Records provided:
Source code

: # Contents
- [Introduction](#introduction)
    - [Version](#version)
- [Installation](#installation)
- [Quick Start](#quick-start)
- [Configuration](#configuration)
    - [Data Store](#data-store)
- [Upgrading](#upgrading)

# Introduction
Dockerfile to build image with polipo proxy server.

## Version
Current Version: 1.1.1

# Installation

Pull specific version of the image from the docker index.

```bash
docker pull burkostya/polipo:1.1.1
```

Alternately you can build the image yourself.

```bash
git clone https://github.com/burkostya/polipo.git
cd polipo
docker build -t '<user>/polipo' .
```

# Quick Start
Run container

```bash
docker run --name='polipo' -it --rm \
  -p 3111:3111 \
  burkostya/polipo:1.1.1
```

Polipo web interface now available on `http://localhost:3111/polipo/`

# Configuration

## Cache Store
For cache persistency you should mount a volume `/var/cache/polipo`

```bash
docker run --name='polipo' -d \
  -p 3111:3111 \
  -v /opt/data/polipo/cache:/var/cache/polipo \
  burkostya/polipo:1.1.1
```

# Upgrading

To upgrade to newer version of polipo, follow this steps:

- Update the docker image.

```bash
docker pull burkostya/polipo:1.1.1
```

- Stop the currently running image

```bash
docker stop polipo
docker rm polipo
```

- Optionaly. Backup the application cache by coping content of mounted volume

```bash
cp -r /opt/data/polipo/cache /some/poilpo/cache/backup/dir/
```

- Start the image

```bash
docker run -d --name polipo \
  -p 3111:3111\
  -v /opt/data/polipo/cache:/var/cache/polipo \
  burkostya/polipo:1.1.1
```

Exercise:
Find "Introduction" in the data above. Report each line where it appears.

Answer for the task:
- [Introduction](#introduction)
# Introduction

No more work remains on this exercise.